Through this mini-residency I had the opportunity to spend a month in conversation with the ancestral artifact I was paired with: the Masi.
From these conversations I created a body of work that included a series of photographs, poetry, and a short poetry film. These works were shared during a live 30-minute presentation on the Pasifika Transmissions Facebook page.
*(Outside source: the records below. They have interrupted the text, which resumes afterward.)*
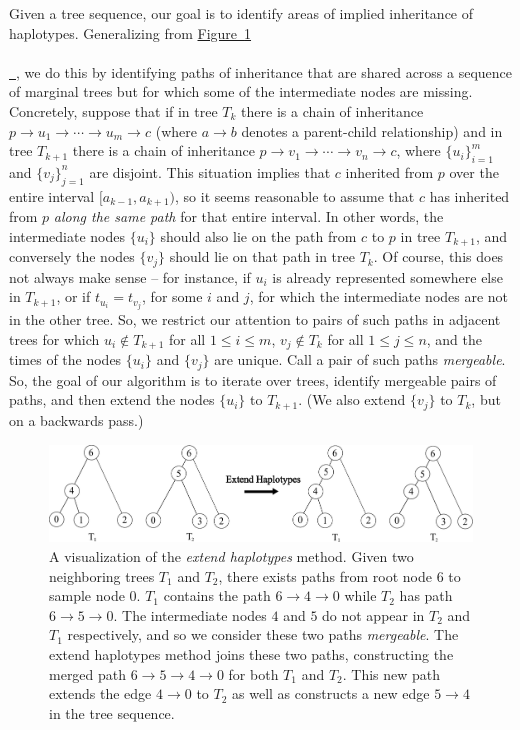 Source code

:\documentclass[10pt,twoside,lineno]{gsajnl}
\newcommand*{\figref}[2][]{%
	\hyperref[{#2}]{%
		Figure~\ref*{#2}%
		\ifx\\#1\\%
		\else
		\,#1%
		\fi
	}%
}
\begin{document}
Given a tree sequence, our goal is to
identify areas of implied inheritance of haplotypes.
Generalizing from \figref{fig:extending_diagram},
we do this by identifying paths of inheritance that are shared across a sequence of marginal trees
but for which some of the intermediate nodes are missing.
Concretely, suppose that 
if in tree $T_k$ there is a chain of inheritance
$p \to u_1 \to \cdots \to u_m \to c$
(where $a \to b$ denotes a parent-child relationship)
and in tree $T_{k+1}$ there is a chain of inheritance
$p \to v_1 \to \cdots \to v_n \to c$,
where $\{u_i\}_{i=1}^m$ and $\{v_j\}_{j=1}^n$ are disjoint.
This situation implies that $c$ inherited from $p$ over the entire interval $[a_{k-1}, a_{k+1})$,
so it seems reasonable to assume that $c$ has inherited from $p$ \emph{along the same path} for that entire interval.
In other words, the intermediate nodes $\{u_i\}$ should also lie on the path from $c$ to $p$ in tree $T_{k+1}$,
and conversely the nodes $\{v_j\}$ should lie on that path in tree $T_k$.
Of course, this does not always make sense --
for instance, if $u_i$ is already represented somewhere else in $T_{k+1}$,
or if $t_{u_i} = t_{v_j}$, for some $i$ and $j$,
for which the intermediate nodes are not in the other tree.
So, we restrict our attention to pairs of such paths in adjacent trees
for which
$u_i \notin T_{k+1}$ for all $1 \le i \le m$,
$v_j \notin T_k$ for all $1 \le j \le n$,
and the times of the nodes $\{u_i\}$ and $\{v_j\}$ are unique.
Call a pair of such paths \emph{mergeable}.
So, the goal of our algorithm is to iterate over trees,
identify mergeable pairs of paths,
and then extend the nodes $\{u_i\}$ to $T_{k+1}$.
(We also extend $\{v_j\}$ to $T_k$, but on a backwards pass.)

\begin{figure}[!ht]
\begin{center}
	\includegraphics[width=5in]{edge_extend_method.pdf}
\end{center}
\caption{A visualization of the \textit{extend haplotypes} method. Given two neighboring trees $T_1$ and $T_2$, there exists paths from root node $6$ to sample node $0$. $T_1$ contains the path $6\to 4\to 0$ while $T_2$ has path $6\to 5\to 0$. The intermediate nodes $4$ and $5$ do not appear in $T_2$ and $T_1$ respectively, and so we consider these two paths \textit{mergeable}. The extend haplotypes method joins these two paths, constructing the merged path $6\to 5\to 4\to 0$ for both $T_1$ and $T_2$. This new path extends the edge $4\to 0$ to $T_2$ as well as constructs a new edge $5\to 4$ in the tree sequence.
    \label{fig:extending_diagram}
}
\end{figure}
\end{document}

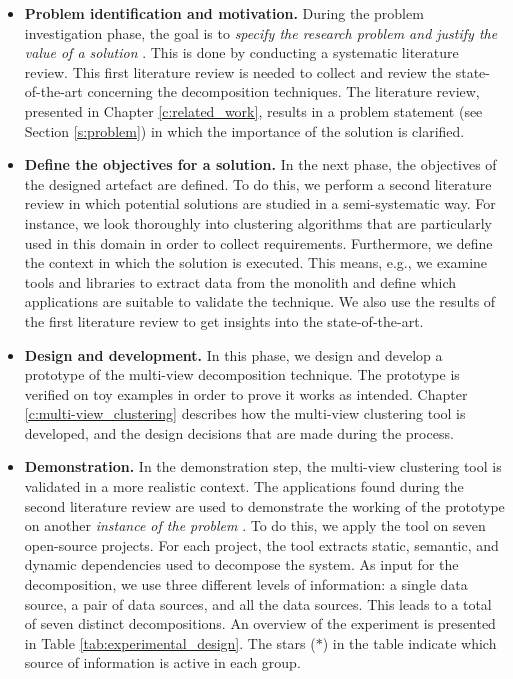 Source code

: \begin{itemize}
    \item \textbf{Problem identification and motivation.} During the problem investigation phase, the goal is to \textit{specify the research problem and justify the value of a solution} \cite{peffers2007design}. This is done by conducting a systematic literature review. This first literature review is needed to collect and review the state-of-the-art concerning the decomposition techniques. The literature review, presented in Chapter \ref{c:related_work}, results in a problem statement (see Section \ref{s:problem}) in which the importance of the solution is clarified.
    \item \textbf{Define the objectives for a solution.} In the next phase, the objectives of the designed artefact are defined. To do this, we perform a second literature review in which potential solutions are studied in a semi-systematic way. For instance, we look thoroughly into clustering algorithms that are particularly used in this domain in order to collect requirements. Furthermore, we define the context in which the solution is executed. This means, e.g., we examine tools and libraries to extract data from the monolith and define which applications are suitable to validate the technique. We also use the results of the first literature review to get insights into the state-of-the-art. 
    \item \textbf{Design and development.} In this phase, we design and develop a prototype of the multi-view decomposition technique. The prototype is verified on toy examples in order to prove it works as intended. Chapter \ref{c:multi-view_clustering} describes how the multi-view clustering tool is developed, and the design decisions that are made during the process.
    \item \textbf{Demonstration.} In the demonstration step, the multi-view clustering tool is validated in a more realistic context. The applications found during the second literature review are used to demonstrate the working of the prototype on another \textit{instance of the problem} \cite{peffers2007design}. To do this, we apply the tool on seven open-source projects. For each project, the tool extracts static, semantic, and dynamic dependencies used to decompose the system. As input for the decomposition, we use three different levels of information: a single data source, a pair of data sources, and all the data sources. This leads to a total of seven distinct decompositions. An overview of the experiment is presented in Table \ref{tab:experimental_design}. The stars ($*$) in the table indicate which source of information is active in each group.

\end{itemize}
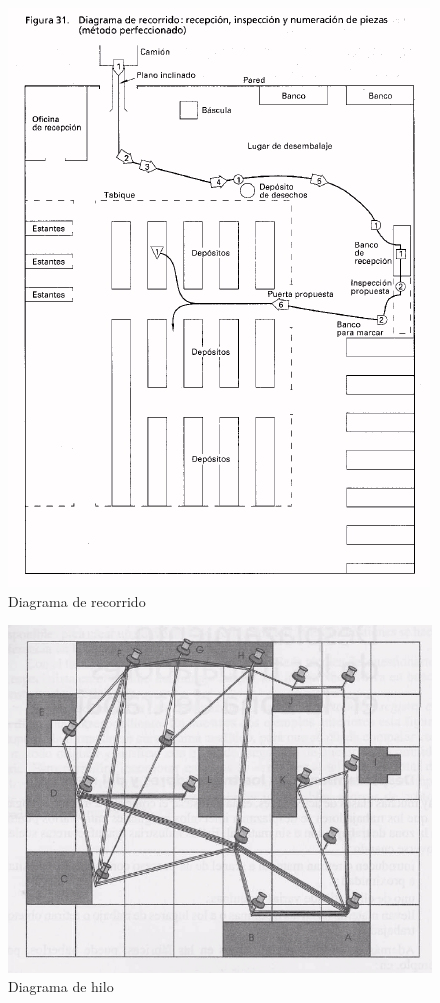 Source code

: \documentclass[a4paper,oneside,11pt]{article}
\begin{document}
\begin{figure} [ht!]
    \centering
    \includegraphics[scale=0.8]{recorrido.png}
    \caption{Diagrama de recorrido}
    \label{fig:recorrido}
\end{figure}

\begin{figure} [ht!]
    \centering
    \includegraphics[width=0.5\linewidth]{hilos.png}
    \caption{Diagrama de hilo}
    \label{fig:hilos}
\end{figure}
\end{document}
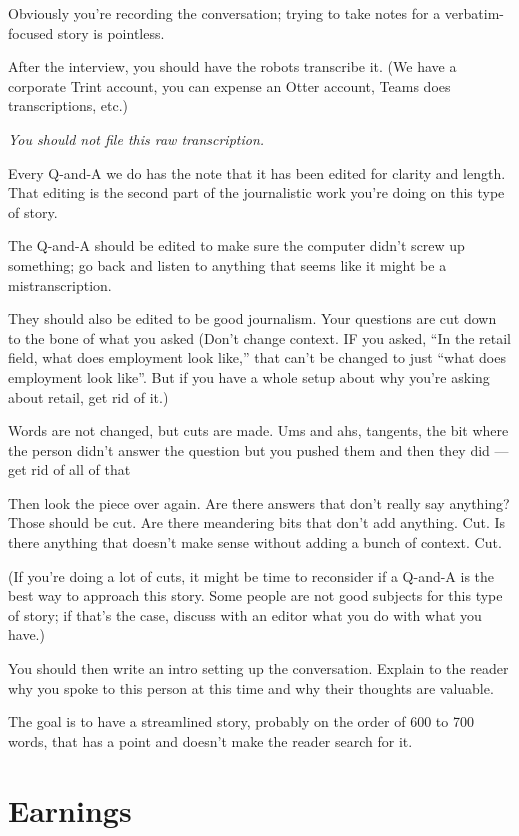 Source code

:\documentclass[
  12pt,
  american,
  letterpaperpaper,
  extrafontsizes,onecolumn,openright
  ]{memoir}
\begin{document}
Obviously you're recording the conversation; trying to take notes for a verbatim-focused story is pointless.

After the interview, you should have the robots transcribe it. (We have a corporate Trint account, you can expense an Otter account, Teams does transcriptions, etc.)

\emph{You should not file this raw transcription.}

Every Q-and-A we do has the note that it has been edited for clarity and length. That editing is the second part of the journalistic work you're doing on this type of story.

The Q-and-A should be edited to make sure the computer didn't screw up something; go back and listen to anything that seems like it might be a mistranscription.

They should also be edited to be good journalism. Your questions are cut down to the bone of what you asked (Don't change context. IF you asked, \enquote{In the retail field, what does employment look like,} that can't be changed to just \enquote{what does employment look like}. But if you have a whole setup about why you're asking about retail, get rid of it.)

Words are not changed, but cuts are made. Ums and ahs, tangents, the bit where the person didn't answer the question but you pushed them and then they did --- get rid of all of that

Then look the piece over again. Are there answers that don't really say anything? Those should be cut. Are there meandering bits that don't add anything. Cut. Is there anything that doesn't make sense without adding a bunch of context. Cut.

(If you're doing a lot of cuts, it might be time to reconsider if a Q-and-A is the best way to approach this story. Some people are not good subjects for this type of story; if that's the case, discuss with an editor what you do with what you have.)

You should then write an intro setting up the conversation. Explain to the reader why you spoke to this person at this time and why their thoughts are valuable.

The goal is to have a streamlined story, probably on the order of 600 to 700 words, that has a point and doesn't make the reader search for it.

\hypertarget{earnings}{%
\chapter{Earnings}\label{earnings}}
\end{document}
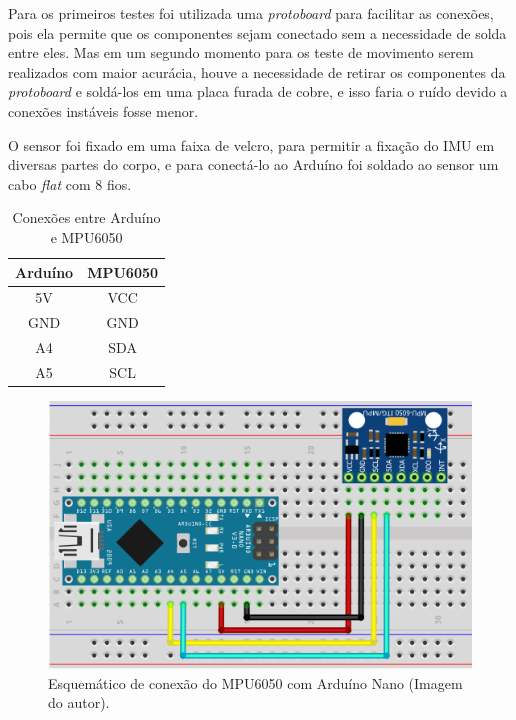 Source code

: 		Para os primeiros testes foi utilizada uma \textit{protoboard} para facilitar as conexões, pois ela permite que os componentes sejam conectado sem a necessidade de solda entre eles. Mas em um segundo momento para os teste de movimento serem realizados com maior acurácia, houve a necessidade de retirar os componentes da \textit{protoboard} e soldá-los em uma placa furada de cobre, e isso faria o ruído devido a conexões instáveis fosse menor.
		
		O sensor foi fixado em uma faixa de velcro, para permitir a fixação do IMU em diversas partes do corpo, e para conectá-lo ao Arduíno foi soldado ao sensor um cabo \textit{flat} com 8 fios.
		
		\begin{table}[h!] \footnotesize
			\centering
			\caption{Conexões entre Arduíno e MPU6050}
			\label{conexoes_arduino}
			
			\begin{tabular}{cc}
				\toprule
				\textbf{Arduíno} & \textbf{MPU6050} \\
				\midrule
				5V & VCC \\
				GND & GND \\
				A4 & SDA \\
				A5 & SCL \\
				\bottomrule
			
			\end{tabular}
		\end{table}
		
		\begin{figure}[h!]
			\centering
			\includegraphics[keepaspectratio=true,scale=0.5]{figuras/conexoes_mpu_arduino.PNG}
			\caption{ Esquemático de conexão do MPU6050 com Arduíno Nano (Imagem do autor).}
		 \footnotesize
			\label{conexoes}	
		\end{figure}
		
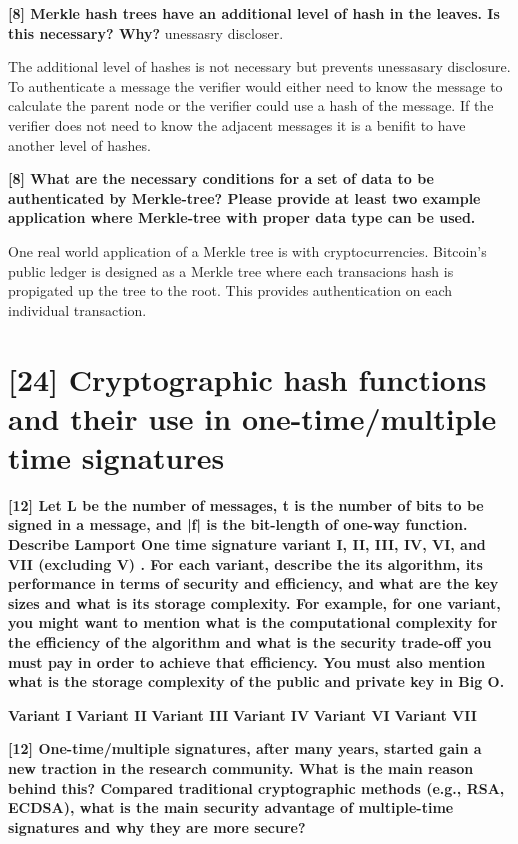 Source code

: \documentclass[letterpaper,11pt,notitlepage,fleqn]{article}
\begin{document}
\noindent \textbf{[8] Merkle hash trees have an additional level of hash in the leaves. Is this necessary? Why?}
unessasry discloser.

The additional level of hashes is not necessary but prevents unessasary disclosure. To authenticate a message the verifier would either need to know the message to calculate the parent node or the verifier could use a hash of the message. If the verifier does not need to know the adjacent messages it is a benifit to have another level of hashes. 

\noindent \textbf{[8] What are the necessary conditions for a set of data to be authenticated by Merkle-tree? Please provide at least two example application where Merkle-tree with proper data type can be used.}

One real world application of a Merkle tree is with cryptocurrencies. Bitcoin's public ledger is designed as a Merkle tree where each transacions hash is propigated up the tree to the root. This provides authentication on each individual transaction.

\section{[24] Cryptographic hash functions and their use in one-time/multiple time signatures}

\noindent \textbf{[12] Let L be the number of messages, t is the number of bits to be signed in a message, and |f| is the bit-length of one-way function. Describe Lamport One time signature variant I, II, III, IV, VI, and VII (excluding V) . For each variant, describe the its algorithm, its performance in terms of security and efficiency,  and what are the key sizes and what is its storage complexity. For example, for one variant, you might want to mention what is the computational complexity for the
efficiency  of the algorithm and what is the security trade-off you must pay in order to achieve that efficiency. You must also mention what is the storage complexity of the public and private key in Big O.} 

\textbf{Variant I}
\textbf{Variant II}
\textbf{Variant III}
\textbf{Variant IV}
\textbf{Variant VI}
\textbf{Variant VII}
 

\noindent \textbf{[12] One-time/multiple signatures, after many years, started gain a new traction in  the  research  community.  What  is  the  main  reason  behind  this?  Compared traditional cryptographic methods  (e.g., RSA, ECDSA), what  is  the main security advantage of multiple-time signatures and why they are more secure?}  
\end{document}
Pasifika Transmissions is a distance learning program that invites indigenous artists in California to visit the archive of the Pacific Island Ethnic Art Museum and develop a video “transmission” geared towards children and families. This museum is the only institution of its kind in the contiguous United States soley dedicated to Pacific Island descendants. Pasifika Transmissions is hosted by Pacific Island Ethnic Art Museum and funded through the generous support by the RuMBA Foundation of Long Beach.
Melodie was paired with the Masi, a traditional cloth from Fiji, made from the inner bark of the Mulberry Tree. Melodie’s Transmission comes from a pairing inspired by a recent response to the alarming rise in racially charged violence, “In this Pasifika Transmission I reflect on what it means to remember, to move beyond, and to live more presently.”
It wasn’t an official “exhibit,” but the ancestor pieces who were part of Pasifika Transmissions, and the works inspired by relationship with those ancestors, held the space in PIEAM as the world began to re-open during the COVID pandemic.
For this, I created a “fabric paper” collage to embody the Masi’s poem. Made from different types of paper, muslin, and acrylic paint.